WHAT IS BEING ASKED>
For the data below, report how many lines contain the string "turbo" and write nothing more.

EXERCISE MATERIAL>
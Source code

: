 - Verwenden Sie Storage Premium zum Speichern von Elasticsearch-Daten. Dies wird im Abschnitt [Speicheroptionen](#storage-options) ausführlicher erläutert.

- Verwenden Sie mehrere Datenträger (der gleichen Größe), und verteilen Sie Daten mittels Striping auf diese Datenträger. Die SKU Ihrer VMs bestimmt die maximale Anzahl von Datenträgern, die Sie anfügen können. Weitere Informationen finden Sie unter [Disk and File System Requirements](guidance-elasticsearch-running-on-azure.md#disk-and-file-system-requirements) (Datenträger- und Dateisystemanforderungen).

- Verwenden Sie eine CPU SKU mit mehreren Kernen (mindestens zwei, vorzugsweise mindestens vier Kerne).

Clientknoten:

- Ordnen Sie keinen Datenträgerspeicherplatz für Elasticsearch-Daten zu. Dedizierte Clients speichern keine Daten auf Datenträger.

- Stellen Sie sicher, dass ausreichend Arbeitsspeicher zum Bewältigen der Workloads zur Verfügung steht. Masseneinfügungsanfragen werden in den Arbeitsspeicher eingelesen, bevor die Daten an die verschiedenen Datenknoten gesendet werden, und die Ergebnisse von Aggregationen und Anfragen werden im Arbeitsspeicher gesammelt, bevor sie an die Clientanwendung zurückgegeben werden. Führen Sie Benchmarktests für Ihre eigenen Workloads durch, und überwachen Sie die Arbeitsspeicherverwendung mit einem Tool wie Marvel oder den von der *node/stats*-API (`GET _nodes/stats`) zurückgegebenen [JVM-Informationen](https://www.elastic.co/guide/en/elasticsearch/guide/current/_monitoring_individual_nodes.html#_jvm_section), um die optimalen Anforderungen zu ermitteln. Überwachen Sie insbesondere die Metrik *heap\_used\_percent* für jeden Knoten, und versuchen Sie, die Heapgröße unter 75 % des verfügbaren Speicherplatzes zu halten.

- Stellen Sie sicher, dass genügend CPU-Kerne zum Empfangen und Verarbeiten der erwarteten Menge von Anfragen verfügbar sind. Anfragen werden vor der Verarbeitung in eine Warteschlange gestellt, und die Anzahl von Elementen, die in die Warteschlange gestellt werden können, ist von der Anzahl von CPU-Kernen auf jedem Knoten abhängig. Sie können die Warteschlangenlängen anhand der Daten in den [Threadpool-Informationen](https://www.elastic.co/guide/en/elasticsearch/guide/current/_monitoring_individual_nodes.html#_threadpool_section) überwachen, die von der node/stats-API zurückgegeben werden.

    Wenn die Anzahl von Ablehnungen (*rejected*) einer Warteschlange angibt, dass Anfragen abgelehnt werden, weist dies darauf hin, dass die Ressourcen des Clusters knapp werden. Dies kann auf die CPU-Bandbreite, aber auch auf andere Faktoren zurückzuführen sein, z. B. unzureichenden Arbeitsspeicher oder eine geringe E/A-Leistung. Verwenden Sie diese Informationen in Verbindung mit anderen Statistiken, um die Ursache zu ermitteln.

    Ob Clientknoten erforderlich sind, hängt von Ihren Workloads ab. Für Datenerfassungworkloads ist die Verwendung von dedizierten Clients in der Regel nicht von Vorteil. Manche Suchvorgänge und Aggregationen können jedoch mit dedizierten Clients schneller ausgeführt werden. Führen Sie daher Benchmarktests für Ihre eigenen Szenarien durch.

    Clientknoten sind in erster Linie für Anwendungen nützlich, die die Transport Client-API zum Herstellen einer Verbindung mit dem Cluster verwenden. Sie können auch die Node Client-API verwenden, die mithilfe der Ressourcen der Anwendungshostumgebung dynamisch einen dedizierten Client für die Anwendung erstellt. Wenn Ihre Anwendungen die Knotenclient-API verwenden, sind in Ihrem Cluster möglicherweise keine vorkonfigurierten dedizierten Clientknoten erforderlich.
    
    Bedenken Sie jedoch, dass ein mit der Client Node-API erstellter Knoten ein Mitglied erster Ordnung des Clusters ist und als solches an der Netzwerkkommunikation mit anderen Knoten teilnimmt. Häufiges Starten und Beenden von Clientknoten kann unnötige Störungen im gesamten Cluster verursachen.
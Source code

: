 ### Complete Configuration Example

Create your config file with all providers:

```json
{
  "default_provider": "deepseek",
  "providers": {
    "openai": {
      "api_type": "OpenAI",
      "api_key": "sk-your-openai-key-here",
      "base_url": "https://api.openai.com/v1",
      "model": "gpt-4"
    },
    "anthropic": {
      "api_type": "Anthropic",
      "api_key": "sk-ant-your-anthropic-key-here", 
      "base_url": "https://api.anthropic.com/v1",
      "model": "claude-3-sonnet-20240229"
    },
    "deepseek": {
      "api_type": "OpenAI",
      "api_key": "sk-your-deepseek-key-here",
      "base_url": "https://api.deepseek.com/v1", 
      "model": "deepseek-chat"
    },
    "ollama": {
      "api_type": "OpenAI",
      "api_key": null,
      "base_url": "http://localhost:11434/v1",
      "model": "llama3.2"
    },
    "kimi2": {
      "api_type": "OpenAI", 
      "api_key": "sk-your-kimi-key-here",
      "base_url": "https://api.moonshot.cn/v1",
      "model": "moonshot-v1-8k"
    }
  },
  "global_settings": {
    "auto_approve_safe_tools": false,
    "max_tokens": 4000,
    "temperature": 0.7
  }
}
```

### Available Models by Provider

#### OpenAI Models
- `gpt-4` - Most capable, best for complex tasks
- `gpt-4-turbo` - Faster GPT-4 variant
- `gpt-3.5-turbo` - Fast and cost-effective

RESPONSE>
2